All of these cases have an interesting thing in common -- several
otherwise independent projects happen to have identical first
checkins.  This has a surprising effect: identical content, plus
identical histories (since they, well, _have_ no history) means that
their initial revision id will be the same.  This means that we
absolutely cannot distinguish this case from one where in fact only
one project is created, which immediately begins diverging in several
directions.

This means that the "independent" projects have, as far as monotone is
concerned, identical objects -- in the sense of the logical identities
monotone tracks for renames and the like!

Suppose Erin later decides one of her projects should be imported into
another as a subdirectory -- the new merge_into_dir command's use
case.  It won't work!  The sub-project and main project share a root
directory.  Or if Alice and Bob finally overcome their communication
issues and decide to do something similar, the same thing will happen.
They find this unexpected and confusing!

The root issue (so to speak) seems to be, if two people make identical
changes starting from the same code base, most people's intuitions are
that these are "the same change" -- the interesting cases are things
like two people applying the same patch, or two people doing the same
merge using the same merge algorithm.  Collapsing such changes is not
a hugely important feature (since you have to get lucky for it to
happen), but it is a feature nonetheless, and quite nice in some
situations.

However, if two people run 'setup' independently, that's a much more
forceful act -- I think most people's intuitions are that every run of
'setup' should probably create a new, unique history line.  (Which is
one reason why 'setup' is misnamed, but anyway, UI overhaul is for
_next_ month.)

The solution that leaps to mind is to salt graph root revisions --
stick 160-give-or-take bits of entropy in each root revision.  (These
already have special syntax, for that matter -- their parent revision
has the unusual hash, "".)  The invariant that this preserves is:
  -- if people have had no communication, direct or indirect, then
     their node_id's shall be distinct
while people who actually are working against the same code base (in a
stronger sense, now -- that they've actually shared the same code,
not just in content but in having a common origin) may overlap and
even "commit the same change".

For comparison, consider a modified version of one of the above
examples.  Suppose Erin keeps her template directory again, but now,
like any reasonable person, keeps it in monotone!  Every once in a
while she tweaks it and commits a new version (changing her email in
the stub README file, or whatever).  Now, when she starts a new
project she has two options.  Option 1 is to do like above -- copy the
files into a new directory, and import it from scratch.  This loses
the history of the template files (presumably not too big a loss), and
allows projects to be merged together -- since the presence of our
highest-quality import salts means that they have logically distinct
root dirs, separate README files, etc.  Option 2 is to start new
projects by branching them off of the template branch.  This has the
advantage that if she makes changes to the template, she can directly
propagate those changes through to her projects; propagate always
passes edits between logically identical objects, and branching
preserves logical identity.  The disadvantage is that if she wants to
combine these projects, she can't do that directly -- they're branched
from the same thing, and so propagate will want to pass edits between
the shared pieces, just like before.[1]

The nice thing about this is that behavior in both options now makes
sense entirely within the model we present to users :-).

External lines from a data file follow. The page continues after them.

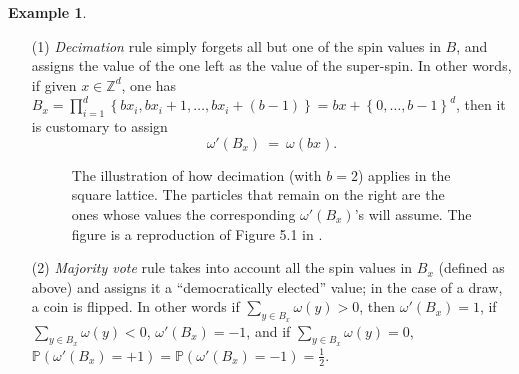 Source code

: \documentclass[12pt]{article}
\renewcommand{\P}{\mathbb{P}}
\newcommand{\Z}{\mathbb{Z}}
\newcommand{\set}[1]{\left\{#1\right\}}
\newcommand{\1}{\mathbbm{1}}
\newcommand{\5}{\vspace{0.5cm}}
\theoremstyle{definition}
\newtheorem{ex}[thm]{Example}
\begin{document}
\begin{ex}\label{RG:example}
~
\begin{itemize}
	\item[(1)] \textit{Decimation} rule simply forgets all but one of the spin values in $B$, and assigns the value of the one left as the value of the super-spin. In other words, if given $x\in\Z^d$, one has $B_x=\prod_{i=1}^d \set{b x_i,b x_i+1,\ldots,b x_i+(b-1)}=bx+\set{0,\ldots,b-1}^d$, then it is customary to assign
	$$\omega'(B_x) ~=~ \omega(bx).$$
\vspace{-0.9cm}
\begin{figure}[h!]
\centering
{}
\caption{The illustration of how decimation (with $b=2$) applies in the square lattice. The particles that remain on the right are the ones whose values the corresponding $\omega'(B_x)$'s will assume. The figure is a reproduction of Figure 5.1 in \cite{Ber}.}
\end{figure}
\vspace{-0.5cm}
	\item[(2)] \textit{Majority vote} rule takes into account all the spin values in $B_x$ (defined as above) and assigns it a ``democratically elected'' value; in the case of a draw, a coin is flipped. In other words if $\sum_{y\in B_x}\omega(y)>0$, then $\omega'(B_x)=1$, if $\sum_{y\in B_x}\omega(y)<0$, $\omega'(B_x)=-1$, and if $\sum_{y\in B_x}\omega(y)=0$, $\P(\omega'(B_x)=+1)=\P(\omega'(B_x)=-1)=\frac{1}{2}$.
\end{itemize}
\end{ex}
\end{document}
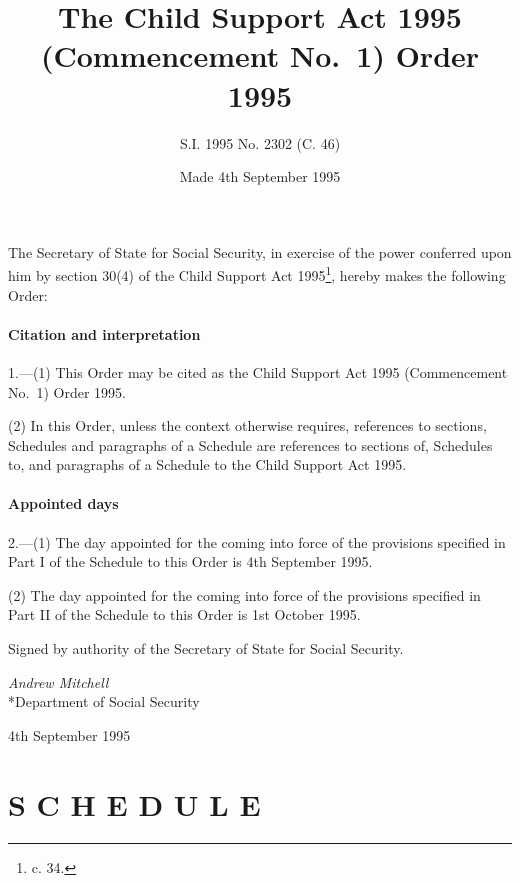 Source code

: \documentclass[a4paper]{article}
\title{The Child Support Act 1995 (Commencement No.\ 1) Order 1995}
\author{S.I. 1995 No. 2302 (C. 46)}
\date{Made 4th September 1995}
\begin{document}
\maketitle

\noindent
The Secretary of State for Social Security, in exercise of the power conferred upon him by section 30(4) of the Child Support Act 1995\footnote{ c. 34.}, hereby makes the following Order:

{\sloppy

\tableofcontents

}

\setcounter{secnumdepth}{-2}

\subsection[1. Citation and interpretation]{Citation and interpretation}

1.—(1) This Order may be cited as the Child Support Act 1995 (Commencement No.\ 1) Order 1995.

(2) In this Order, unless the context otherwise requires, references to sections, Schedules and paragraphs of a Schedule are references to sections of, Schedules to, and paragraphs of a Schedule to the Child Support Act 1995.

\subsection[2. Appointed days]{Appointed days}

2.—(1) The day appointed for the coming into force of the provisions specified in Part I of the Schedule to this Order is 4th September 1995.

(2) The day appointed for the coming into force of the provisions specified in Part II of the Schedule to this Order is 1st October 1995.

\bigskip

Signed by authority of the Secretary of State for Social Security.

{\raggedleft
\emph{Andrew Mitchell}\\*Department of Social Security

}

4th September 1995

\clearpage

\part[Schedule]{S C H E D U L E}
\end{document}
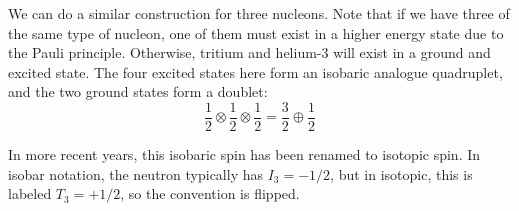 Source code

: \documentclass[a4paper,twoside,master.tex]{subfiles}
\begin{document}
We can do a similar construction for three nucleons. Note that if we have three of the same type of nucleon, one of them must exist in a higher energy state due to the Pauli principle. Otherwise, tritium and helium-3 will exist in a ground and excited state. The four excited states here form an isobaric analogue quadruplet, and the two ground states form a doublet:
\begin{equation}
    \frac{1}{2} \otimes \frac{1}{2} \otimes \frac{1}{2} = \frac{3}{2} \oplus \frac{1}{2}
\end{equation}

In more recent years, this isobaric spin has been renamed to isotopic spin. In isobar notation, the neutron typically has $ I_3 = - 1/2 $, but in isotopic, this is labeled $ T_3 = +1/2 $, so the convention is flipped.
\end{document}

I'm curious what people think of this. It seems like a pretty
fundamental point, but I think it's totally new to the discussion.
OTOH, if we _do_ decide to salt initial revisions, that's another
revision format change, we might want to sneak it in before 0.26...

-- Nathaniel

[1] This may be a nice use case to chew on for discussions of "copy"
functionality -- I think it hits a few of the situations where
defining copy's proper behavior is quite tricky.  That's for another
time, though...

-- 
The Universe may  /  Be as large as they say
But it wouldn't be missed  /  If it didn't exist.